▶ _About this exercise_
The printed result should hold only the lines from the opening of the data through the line bearing "serve God is", exactly as given and without pictures.

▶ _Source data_
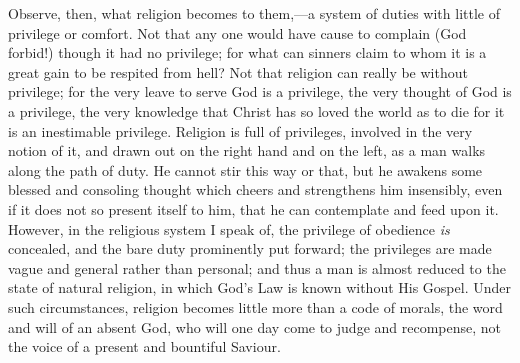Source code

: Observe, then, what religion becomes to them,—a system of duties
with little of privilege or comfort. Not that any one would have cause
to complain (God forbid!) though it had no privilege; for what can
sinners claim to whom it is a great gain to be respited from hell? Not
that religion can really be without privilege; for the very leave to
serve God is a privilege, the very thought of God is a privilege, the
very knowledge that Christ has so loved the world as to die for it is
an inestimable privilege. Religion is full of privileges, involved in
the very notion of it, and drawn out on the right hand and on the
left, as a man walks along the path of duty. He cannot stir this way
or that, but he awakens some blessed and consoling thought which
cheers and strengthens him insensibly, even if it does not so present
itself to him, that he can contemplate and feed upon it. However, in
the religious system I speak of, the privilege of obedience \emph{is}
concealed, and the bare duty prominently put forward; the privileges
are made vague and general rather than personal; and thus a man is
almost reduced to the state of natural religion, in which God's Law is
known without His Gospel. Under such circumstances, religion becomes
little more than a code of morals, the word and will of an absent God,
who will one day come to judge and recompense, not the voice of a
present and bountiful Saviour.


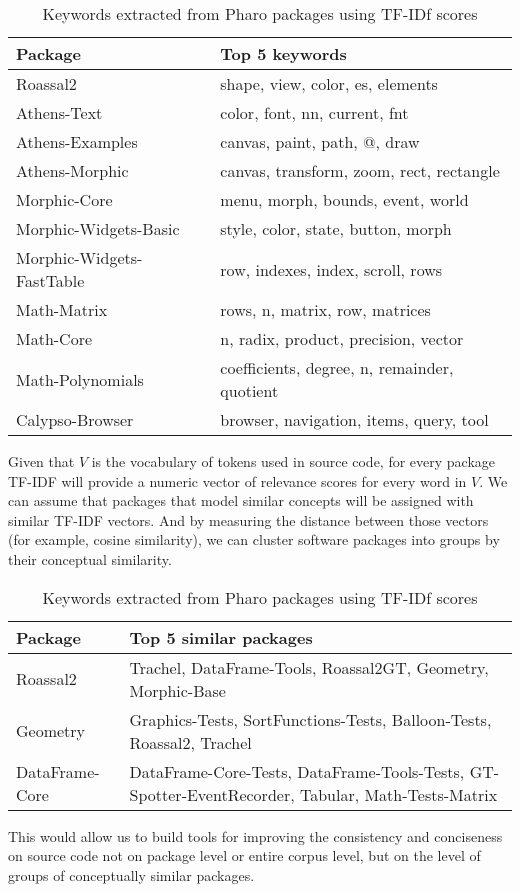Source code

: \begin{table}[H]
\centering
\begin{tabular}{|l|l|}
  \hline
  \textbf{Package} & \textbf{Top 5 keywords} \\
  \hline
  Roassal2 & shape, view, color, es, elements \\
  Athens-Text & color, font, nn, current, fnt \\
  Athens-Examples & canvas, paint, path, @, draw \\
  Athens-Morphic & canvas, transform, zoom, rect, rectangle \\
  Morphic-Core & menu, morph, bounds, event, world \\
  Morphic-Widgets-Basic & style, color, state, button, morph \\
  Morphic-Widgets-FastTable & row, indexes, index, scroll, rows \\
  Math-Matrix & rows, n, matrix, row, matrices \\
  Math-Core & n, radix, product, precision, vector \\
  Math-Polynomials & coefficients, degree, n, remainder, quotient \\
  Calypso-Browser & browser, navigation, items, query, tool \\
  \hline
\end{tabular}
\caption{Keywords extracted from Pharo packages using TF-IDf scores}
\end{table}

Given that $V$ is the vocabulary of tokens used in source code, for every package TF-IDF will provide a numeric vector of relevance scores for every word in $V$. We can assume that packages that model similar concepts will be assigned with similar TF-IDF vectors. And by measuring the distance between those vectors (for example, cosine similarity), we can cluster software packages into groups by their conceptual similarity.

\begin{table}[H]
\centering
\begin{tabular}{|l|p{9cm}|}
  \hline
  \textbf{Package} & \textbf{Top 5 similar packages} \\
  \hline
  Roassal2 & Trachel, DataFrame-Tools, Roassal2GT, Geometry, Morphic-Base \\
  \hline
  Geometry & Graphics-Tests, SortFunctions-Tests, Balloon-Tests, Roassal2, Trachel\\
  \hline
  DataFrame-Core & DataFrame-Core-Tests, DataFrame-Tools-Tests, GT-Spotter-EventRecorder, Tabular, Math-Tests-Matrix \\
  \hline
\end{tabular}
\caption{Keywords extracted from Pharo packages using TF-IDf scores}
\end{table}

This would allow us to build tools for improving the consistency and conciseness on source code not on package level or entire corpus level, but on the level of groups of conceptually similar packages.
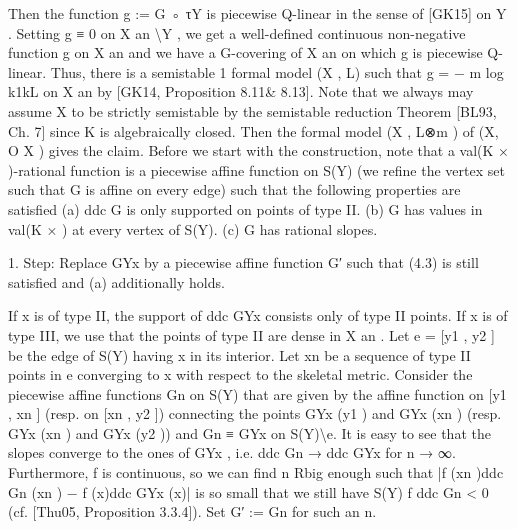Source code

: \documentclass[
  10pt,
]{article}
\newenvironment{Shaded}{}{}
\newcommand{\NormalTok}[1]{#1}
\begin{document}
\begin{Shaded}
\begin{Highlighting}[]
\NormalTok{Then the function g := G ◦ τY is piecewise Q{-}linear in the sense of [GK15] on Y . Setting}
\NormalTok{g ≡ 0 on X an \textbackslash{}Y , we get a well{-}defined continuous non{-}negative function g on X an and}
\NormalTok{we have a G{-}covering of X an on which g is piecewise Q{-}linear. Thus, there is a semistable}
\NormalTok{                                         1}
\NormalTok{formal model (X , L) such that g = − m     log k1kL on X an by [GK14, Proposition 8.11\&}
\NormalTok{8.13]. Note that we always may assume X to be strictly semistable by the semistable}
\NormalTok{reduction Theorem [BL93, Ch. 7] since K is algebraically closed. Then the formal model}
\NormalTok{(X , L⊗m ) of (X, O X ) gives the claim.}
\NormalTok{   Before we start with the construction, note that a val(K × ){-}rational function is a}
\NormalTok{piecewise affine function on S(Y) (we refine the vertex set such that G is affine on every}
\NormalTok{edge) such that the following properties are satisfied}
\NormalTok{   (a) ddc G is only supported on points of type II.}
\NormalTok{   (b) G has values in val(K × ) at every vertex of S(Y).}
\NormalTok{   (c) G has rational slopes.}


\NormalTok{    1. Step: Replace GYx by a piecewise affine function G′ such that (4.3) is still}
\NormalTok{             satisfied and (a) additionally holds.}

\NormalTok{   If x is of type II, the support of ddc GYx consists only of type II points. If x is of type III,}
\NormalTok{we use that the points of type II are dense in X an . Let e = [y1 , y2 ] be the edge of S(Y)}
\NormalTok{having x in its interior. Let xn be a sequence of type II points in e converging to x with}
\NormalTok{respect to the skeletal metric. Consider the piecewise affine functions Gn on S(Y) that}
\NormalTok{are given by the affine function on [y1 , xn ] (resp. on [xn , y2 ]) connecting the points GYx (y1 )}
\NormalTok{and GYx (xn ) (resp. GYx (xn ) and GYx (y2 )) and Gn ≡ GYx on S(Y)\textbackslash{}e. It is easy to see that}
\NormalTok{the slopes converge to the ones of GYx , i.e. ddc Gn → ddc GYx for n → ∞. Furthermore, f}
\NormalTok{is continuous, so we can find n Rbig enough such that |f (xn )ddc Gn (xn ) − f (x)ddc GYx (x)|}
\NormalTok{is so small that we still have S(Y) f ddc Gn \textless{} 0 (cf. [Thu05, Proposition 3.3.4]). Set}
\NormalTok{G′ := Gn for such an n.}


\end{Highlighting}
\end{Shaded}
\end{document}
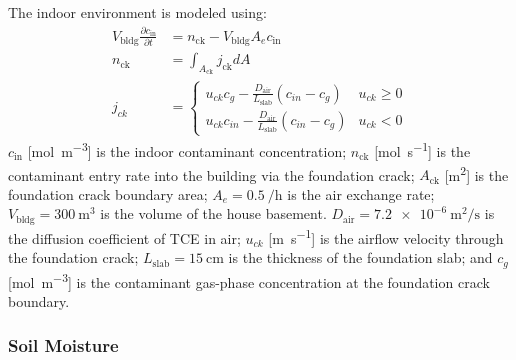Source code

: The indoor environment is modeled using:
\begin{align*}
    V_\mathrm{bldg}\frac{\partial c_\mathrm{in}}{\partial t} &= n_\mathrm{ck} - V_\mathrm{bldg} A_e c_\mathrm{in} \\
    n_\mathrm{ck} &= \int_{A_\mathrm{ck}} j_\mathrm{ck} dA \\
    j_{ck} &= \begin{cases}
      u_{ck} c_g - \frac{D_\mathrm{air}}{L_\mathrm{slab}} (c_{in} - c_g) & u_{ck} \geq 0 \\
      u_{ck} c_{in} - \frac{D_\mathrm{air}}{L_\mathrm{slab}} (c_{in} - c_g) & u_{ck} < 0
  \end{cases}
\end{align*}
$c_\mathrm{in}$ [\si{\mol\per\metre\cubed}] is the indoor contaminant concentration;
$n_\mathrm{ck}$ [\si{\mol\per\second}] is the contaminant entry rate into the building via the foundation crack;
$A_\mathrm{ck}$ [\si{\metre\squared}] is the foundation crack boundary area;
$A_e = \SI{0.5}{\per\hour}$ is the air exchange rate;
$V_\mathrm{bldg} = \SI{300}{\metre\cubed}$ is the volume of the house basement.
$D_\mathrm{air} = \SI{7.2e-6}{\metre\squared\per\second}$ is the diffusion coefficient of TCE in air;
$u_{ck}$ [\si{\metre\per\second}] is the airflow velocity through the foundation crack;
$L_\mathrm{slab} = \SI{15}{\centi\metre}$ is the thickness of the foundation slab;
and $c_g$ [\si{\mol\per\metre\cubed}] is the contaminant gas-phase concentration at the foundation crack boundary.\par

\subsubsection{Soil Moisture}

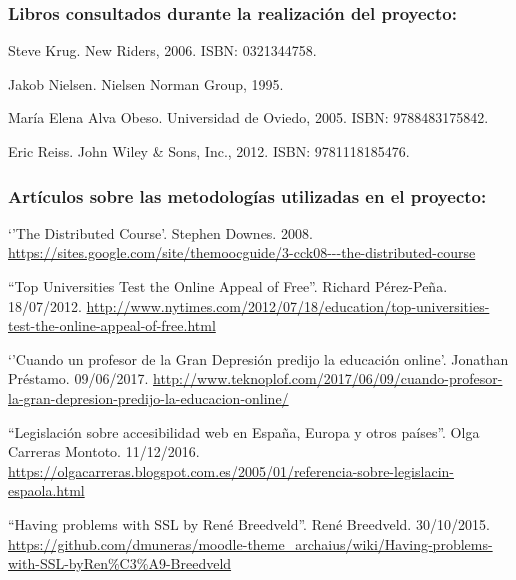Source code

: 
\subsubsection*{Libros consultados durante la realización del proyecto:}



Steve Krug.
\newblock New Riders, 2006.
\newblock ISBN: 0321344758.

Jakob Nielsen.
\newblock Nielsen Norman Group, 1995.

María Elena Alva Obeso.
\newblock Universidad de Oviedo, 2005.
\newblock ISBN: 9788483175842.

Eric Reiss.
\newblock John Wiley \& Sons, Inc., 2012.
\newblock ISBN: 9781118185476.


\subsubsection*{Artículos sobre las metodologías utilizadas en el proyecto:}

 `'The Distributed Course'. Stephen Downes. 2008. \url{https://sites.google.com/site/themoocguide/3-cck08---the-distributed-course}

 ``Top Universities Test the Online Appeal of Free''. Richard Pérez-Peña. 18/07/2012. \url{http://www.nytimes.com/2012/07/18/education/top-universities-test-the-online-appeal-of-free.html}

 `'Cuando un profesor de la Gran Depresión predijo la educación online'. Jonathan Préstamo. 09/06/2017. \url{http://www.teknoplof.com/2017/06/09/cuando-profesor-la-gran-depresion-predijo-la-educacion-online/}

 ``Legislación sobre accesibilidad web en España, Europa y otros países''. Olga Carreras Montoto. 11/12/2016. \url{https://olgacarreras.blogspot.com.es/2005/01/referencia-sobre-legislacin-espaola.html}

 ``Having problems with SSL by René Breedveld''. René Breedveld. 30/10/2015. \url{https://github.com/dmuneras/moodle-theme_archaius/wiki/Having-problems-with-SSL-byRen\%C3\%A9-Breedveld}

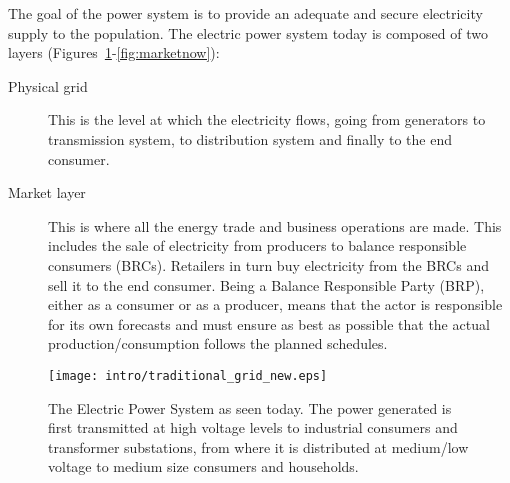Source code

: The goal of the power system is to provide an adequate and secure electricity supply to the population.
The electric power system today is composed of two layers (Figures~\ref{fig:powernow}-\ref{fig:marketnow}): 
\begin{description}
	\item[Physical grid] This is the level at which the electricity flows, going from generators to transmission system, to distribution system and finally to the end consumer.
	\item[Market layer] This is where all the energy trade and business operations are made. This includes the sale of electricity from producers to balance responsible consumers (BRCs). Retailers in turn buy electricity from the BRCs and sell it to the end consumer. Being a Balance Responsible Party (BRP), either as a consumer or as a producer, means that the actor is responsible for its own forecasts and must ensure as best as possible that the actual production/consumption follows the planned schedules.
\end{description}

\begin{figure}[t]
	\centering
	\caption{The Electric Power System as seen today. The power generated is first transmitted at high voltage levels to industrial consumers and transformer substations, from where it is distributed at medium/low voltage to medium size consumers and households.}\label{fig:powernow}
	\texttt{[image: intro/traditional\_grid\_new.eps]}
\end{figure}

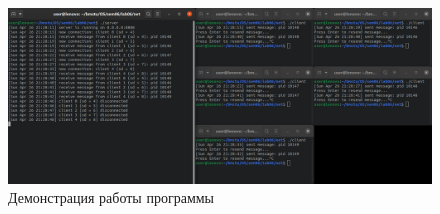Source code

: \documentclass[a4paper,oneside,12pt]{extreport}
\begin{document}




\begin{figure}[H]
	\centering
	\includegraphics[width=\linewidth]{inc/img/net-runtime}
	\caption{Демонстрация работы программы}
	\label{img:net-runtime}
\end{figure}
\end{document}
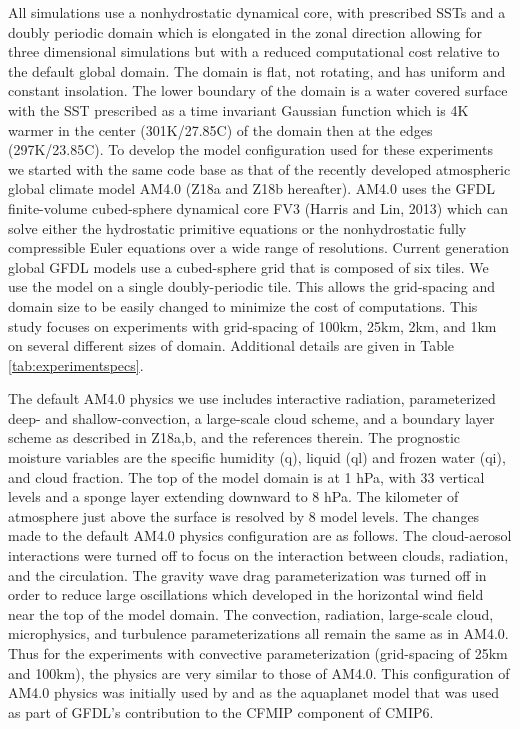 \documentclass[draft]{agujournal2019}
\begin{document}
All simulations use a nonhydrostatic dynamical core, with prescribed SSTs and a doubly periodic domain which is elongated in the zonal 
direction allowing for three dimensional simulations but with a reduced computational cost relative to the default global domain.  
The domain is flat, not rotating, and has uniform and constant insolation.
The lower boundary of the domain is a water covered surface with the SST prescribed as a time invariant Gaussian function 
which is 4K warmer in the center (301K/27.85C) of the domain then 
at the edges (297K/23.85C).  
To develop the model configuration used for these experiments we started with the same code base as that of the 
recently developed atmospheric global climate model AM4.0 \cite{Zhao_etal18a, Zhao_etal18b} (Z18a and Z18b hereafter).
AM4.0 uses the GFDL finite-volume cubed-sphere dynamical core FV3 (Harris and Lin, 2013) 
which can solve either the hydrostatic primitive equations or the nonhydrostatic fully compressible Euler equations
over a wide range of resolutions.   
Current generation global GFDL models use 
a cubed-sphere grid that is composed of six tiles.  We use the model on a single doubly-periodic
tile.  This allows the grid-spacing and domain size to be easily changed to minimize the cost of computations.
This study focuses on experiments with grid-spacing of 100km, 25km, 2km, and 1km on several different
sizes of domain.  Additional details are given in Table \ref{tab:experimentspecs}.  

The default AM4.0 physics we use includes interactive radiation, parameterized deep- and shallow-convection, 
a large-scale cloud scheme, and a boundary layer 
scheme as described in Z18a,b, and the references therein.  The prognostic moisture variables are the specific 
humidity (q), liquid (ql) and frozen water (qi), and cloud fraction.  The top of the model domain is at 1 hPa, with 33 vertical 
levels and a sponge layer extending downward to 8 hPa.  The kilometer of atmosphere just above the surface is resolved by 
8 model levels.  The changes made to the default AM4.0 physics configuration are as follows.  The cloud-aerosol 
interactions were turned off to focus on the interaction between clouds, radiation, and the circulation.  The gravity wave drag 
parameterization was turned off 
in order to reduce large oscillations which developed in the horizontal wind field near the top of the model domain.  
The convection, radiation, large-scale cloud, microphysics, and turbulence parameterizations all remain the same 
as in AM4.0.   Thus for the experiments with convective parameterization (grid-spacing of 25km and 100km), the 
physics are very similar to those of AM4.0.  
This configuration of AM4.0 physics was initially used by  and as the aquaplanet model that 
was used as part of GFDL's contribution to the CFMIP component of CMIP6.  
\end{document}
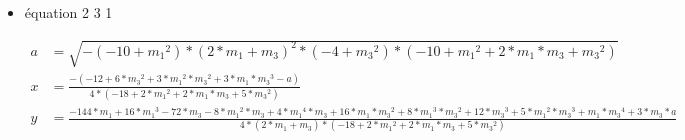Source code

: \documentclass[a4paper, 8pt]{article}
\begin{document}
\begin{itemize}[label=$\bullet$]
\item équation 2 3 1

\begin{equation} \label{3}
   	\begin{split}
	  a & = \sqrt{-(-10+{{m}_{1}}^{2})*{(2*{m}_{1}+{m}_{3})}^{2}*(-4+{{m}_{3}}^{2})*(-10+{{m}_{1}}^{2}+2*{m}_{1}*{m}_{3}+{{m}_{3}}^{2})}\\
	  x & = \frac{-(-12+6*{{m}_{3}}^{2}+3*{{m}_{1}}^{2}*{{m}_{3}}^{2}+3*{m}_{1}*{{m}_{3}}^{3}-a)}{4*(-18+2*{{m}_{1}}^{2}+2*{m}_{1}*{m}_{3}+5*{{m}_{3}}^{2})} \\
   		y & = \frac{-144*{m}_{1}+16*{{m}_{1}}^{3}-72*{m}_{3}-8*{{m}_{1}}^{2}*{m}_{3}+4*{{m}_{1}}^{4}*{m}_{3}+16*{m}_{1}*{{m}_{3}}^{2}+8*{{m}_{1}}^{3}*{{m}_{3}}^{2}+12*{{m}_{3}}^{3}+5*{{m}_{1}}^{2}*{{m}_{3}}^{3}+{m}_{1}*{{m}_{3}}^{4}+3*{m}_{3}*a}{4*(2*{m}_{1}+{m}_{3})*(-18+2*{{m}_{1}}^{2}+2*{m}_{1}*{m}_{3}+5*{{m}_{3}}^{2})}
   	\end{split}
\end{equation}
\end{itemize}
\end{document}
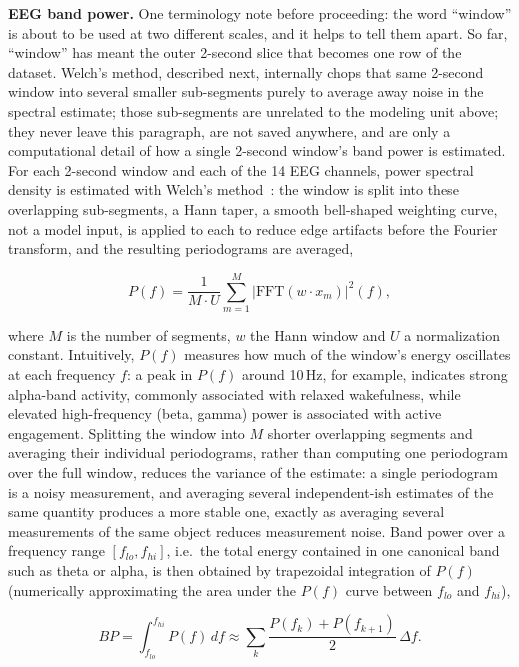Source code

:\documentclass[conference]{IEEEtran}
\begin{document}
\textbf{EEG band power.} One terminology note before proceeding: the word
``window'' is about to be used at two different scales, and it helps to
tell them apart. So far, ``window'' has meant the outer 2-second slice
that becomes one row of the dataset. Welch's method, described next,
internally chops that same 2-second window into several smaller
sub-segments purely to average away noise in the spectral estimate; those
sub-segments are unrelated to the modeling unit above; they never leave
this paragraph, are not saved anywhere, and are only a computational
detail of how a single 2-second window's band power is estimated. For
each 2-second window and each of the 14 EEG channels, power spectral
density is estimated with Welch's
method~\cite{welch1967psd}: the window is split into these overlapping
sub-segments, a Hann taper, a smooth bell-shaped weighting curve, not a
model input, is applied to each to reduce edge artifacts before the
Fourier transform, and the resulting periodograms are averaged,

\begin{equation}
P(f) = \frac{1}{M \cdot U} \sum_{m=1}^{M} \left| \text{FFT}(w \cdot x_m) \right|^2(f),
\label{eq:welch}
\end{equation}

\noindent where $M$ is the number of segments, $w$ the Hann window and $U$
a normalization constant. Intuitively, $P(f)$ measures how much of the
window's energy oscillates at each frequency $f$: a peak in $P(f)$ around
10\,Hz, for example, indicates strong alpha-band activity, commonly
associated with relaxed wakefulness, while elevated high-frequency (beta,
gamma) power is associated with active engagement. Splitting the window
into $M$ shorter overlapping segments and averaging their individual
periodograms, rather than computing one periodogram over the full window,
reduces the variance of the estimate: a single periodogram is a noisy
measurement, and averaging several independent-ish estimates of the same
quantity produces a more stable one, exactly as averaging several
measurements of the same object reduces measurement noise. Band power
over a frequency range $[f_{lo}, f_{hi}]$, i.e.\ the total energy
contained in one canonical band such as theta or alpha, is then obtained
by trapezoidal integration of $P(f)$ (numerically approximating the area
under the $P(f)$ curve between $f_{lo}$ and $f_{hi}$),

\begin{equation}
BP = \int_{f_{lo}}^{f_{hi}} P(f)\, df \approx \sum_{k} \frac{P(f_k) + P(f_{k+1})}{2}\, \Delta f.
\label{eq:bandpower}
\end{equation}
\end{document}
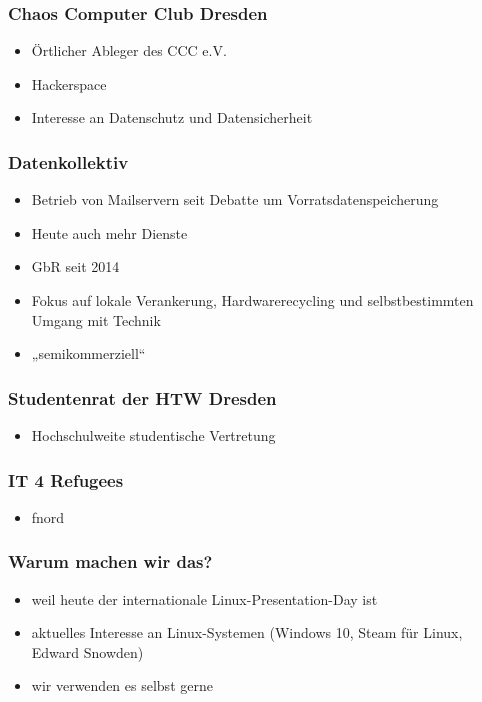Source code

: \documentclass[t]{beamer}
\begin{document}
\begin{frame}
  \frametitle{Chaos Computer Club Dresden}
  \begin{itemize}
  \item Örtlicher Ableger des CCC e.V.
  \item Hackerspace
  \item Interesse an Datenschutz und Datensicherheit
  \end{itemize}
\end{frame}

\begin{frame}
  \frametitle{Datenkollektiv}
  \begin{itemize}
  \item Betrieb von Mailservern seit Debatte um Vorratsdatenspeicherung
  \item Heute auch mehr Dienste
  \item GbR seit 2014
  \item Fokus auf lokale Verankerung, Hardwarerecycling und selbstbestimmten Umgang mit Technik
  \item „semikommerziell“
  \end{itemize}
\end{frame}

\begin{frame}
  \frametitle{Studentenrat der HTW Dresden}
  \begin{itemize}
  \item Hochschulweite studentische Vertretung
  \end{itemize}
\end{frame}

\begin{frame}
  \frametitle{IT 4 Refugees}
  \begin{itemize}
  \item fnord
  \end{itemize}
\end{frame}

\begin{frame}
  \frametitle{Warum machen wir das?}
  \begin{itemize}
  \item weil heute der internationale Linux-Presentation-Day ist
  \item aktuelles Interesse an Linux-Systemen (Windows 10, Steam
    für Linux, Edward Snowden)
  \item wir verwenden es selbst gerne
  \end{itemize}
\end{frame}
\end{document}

▶ _Reply to the task_
Source code

: Observe, then, what religion becomes to them,—a system of duties
with little of privilege or comfort. Not that any one would have cause
to complain (God forbid!) though it had no privilege; for what can
sinners claim to whom it is a great gain to be respited from hell? Not
that religion can really be without privilege; for the very leave to
serve God is a privilege, the very thought of God is a privilege, the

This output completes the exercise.